Bengals quarterback Akili Smith may have walked out of today's films even more mystified than when he walked in to review Sunday's 13-0 loss to Jacksonville.

In an effort to simplify things for an offense struggling with an inexperienced quarterback and two rookie receivers, the coaches gave Smith a game plan he was told had the shortest list of pass plays in three years. But the Bengals didn't get in the red zone and running back Corey Dillon mustered just 32 yards on 17 carries.

It ended a historic stretch dating back to last season's 22-0 loss in Baltimore. The 14 points in the Bengals' last four regular-season games is the lowest for four straight games, a point less than the 1978 team gathered in losses in San Francisco, 28-12, at Miami, 21-0, to New England at home, 10-3, and in Buffalo, 5-0. It's also just the second time in 39 starts Dillon averaged less than two yards per carry.

"And it still didn't get it done," said Smith of the cliff notes game plan. "Everyone knows if we don't have a running game they're just going to barrel in and put the pressure on me. If we had better protection, on some of those plays our receivers were running open, they were big plays. Other times when I did have the time, I wasn't accurate and didn't make the right read.

"We've been going through this for two years now trying to get on the same page," Smith said. "Something's got to change. I don't know what it is. After every game we look at the film and it's a breakdown (on each bad play). Well, damn. Every game? Come on."

Sunday's breakdowns came along the offensive line as the Bengals struggled with the Jaguars' version of the Chicago Bears' 4-6 defense that terrified the 1980s. The Jags basically committed eight players to stopping the run and blitzed virtually every play. And they'll probably get more of the same the next two weeks.

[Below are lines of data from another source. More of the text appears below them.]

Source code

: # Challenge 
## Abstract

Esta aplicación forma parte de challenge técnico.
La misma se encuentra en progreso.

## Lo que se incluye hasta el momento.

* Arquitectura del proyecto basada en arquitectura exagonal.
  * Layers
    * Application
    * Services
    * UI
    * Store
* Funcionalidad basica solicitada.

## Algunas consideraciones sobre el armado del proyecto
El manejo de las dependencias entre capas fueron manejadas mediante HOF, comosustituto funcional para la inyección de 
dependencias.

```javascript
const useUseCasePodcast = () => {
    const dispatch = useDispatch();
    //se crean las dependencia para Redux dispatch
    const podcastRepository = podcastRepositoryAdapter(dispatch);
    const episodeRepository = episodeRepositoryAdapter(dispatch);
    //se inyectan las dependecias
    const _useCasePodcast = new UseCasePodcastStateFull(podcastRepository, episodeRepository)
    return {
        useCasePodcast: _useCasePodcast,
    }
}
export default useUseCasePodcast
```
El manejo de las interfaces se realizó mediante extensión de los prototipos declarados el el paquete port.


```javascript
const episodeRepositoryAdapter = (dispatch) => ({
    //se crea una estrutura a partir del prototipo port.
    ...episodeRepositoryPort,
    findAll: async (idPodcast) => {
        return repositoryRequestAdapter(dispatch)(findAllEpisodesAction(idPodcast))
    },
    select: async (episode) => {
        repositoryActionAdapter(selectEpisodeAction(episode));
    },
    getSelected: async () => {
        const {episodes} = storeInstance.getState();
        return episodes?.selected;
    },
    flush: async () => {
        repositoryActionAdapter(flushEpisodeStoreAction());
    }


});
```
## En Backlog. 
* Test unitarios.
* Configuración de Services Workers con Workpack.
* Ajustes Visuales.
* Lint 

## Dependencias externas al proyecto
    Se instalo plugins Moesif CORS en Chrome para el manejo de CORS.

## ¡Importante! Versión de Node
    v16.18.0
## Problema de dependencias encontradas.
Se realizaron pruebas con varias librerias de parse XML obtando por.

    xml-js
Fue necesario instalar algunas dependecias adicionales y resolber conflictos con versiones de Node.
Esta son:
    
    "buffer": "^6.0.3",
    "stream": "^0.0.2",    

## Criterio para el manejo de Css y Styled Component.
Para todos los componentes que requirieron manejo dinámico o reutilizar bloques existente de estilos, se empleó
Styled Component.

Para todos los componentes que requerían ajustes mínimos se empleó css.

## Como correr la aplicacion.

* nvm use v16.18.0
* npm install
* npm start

Next comes the Ravens, who run a similar scheme to Jacksonville, and the week after that comes the Dolphins, the fourth team in NFL history to allow just one touchdown in its first three games.

"In this league, they'll keep with it until you can pick up (the blitz)," said right tackle Willie Anderson. "It's like sharks smelling blood. They keep coming and coming.

"Teams know we're a good running team and they're scheming us differently right now and playing more aggressively," Anderson said. "Teams have us thinking right now. They're trying to shut down the offensive line and Corey Dillon running the ball. They know we've got a young quarterback and two young receivers and until we get some positive yards, I see teams doing that."

Anderson called out the line for its poor play today. He also called out criticism that put some of the blame for the line's lackluster play in the first two games on conditioning. . . .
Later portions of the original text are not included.